Two lines in the listing below mark the span: one contains "Dron je postaven" and one contains "roll a pitch". Reproduce both of them and everything between, exactly.

═══ Data under study ═══

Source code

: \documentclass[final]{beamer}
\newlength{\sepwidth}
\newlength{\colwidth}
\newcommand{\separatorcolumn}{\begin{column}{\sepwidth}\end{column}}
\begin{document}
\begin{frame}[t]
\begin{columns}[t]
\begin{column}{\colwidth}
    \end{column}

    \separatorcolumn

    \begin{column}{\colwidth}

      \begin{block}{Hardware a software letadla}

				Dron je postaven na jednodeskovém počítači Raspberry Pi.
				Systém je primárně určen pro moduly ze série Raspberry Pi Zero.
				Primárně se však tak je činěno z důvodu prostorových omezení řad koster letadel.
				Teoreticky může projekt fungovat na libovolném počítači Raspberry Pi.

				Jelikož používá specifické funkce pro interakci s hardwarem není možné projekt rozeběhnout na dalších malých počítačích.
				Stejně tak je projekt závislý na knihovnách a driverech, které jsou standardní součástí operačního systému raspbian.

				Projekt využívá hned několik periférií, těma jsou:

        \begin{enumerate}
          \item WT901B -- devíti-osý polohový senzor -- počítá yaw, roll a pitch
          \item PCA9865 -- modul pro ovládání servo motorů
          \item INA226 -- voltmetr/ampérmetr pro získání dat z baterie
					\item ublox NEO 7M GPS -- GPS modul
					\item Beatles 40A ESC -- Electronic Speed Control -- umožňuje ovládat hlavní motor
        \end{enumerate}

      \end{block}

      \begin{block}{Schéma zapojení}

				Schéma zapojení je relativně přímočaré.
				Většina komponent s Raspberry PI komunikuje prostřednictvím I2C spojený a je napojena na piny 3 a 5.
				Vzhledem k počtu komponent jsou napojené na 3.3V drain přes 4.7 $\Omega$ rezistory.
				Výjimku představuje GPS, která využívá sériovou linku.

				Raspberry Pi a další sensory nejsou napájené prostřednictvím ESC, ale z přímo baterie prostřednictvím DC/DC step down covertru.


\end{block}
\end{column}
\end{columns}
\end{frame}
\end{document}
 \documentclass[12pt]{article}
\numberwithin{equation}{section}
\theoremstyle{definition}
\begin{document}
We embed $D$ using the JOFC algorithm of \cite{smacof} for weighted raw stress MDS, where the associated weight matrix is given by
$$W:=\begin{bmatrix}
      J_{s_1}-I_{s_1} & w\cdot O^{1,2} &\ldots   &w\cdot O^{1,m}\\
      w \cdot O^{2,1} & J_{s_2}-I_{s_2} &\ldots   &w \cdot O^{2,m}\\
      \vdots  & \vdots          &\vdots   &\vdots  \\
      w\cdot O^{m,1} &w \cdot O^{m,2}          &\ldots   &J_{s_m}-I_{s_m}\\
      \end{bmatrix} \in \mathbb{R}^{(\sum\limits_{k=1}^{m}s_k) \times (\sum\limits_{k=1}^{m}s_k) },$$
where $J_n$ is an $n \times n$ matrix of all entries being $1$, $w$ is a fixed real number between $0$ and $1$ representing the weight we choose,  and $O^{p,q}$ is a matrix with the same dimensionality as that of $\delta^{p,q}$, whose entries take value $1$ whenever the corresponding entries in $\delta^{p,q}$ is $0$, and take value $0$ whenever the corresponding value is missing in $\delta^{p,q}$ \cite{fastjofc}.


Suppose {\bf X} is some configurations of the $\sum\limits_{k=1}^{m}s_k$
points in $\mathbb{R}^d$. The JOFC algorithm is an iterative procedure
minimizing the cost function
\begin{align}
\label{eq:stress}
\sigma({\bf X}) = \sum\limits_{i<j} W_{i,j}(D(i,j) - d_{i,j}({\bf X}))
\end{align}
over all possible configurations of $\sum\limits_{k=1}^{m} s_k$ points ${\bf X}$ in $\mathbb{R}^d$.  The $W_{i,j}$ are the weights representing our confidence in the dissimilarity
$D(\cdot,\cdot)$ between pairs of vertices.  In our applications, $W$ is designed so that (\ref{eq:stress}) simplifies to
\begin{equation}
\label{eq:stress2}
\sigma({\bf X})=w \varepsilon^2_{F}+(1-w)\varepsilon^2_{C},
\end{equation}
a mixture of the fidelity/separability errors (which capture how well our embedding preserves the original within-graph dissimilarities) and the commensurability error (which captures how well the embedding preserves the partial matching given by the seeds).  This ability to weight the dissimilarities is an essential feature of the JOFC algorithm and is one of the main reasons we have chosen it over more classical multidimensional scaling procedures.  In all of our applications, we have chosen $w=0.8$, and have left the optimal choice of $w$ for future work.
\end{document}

═══

Answer box:
				Dron je postaven na jednodeskovém počítači Raspberry Pi.
				Systém je primárně určen pro moduly ze série Raspberry Pi Zero.
				Primárně se však tak je činěno z důvodu prostorových omezení řad koster letadel.
				Teoreticky může projekt fungovat na libovolném počítači Raspberry Pi.

				Jelikož používá specifické funkce pro interakci s hardwarem není možné projekt rozeběhnout na dalších malých počítačích.
				Stejně tak je projekt závislý na knihovnách a driverech, které jsou standardní součástí operačního systému raspbian.

				Projekt využívá hned několik periférií, těma jsou:

        \begin{enumerate}
          \item WT901B -- devíti-osý polohový senzor -- počítá yaw, roll a pitch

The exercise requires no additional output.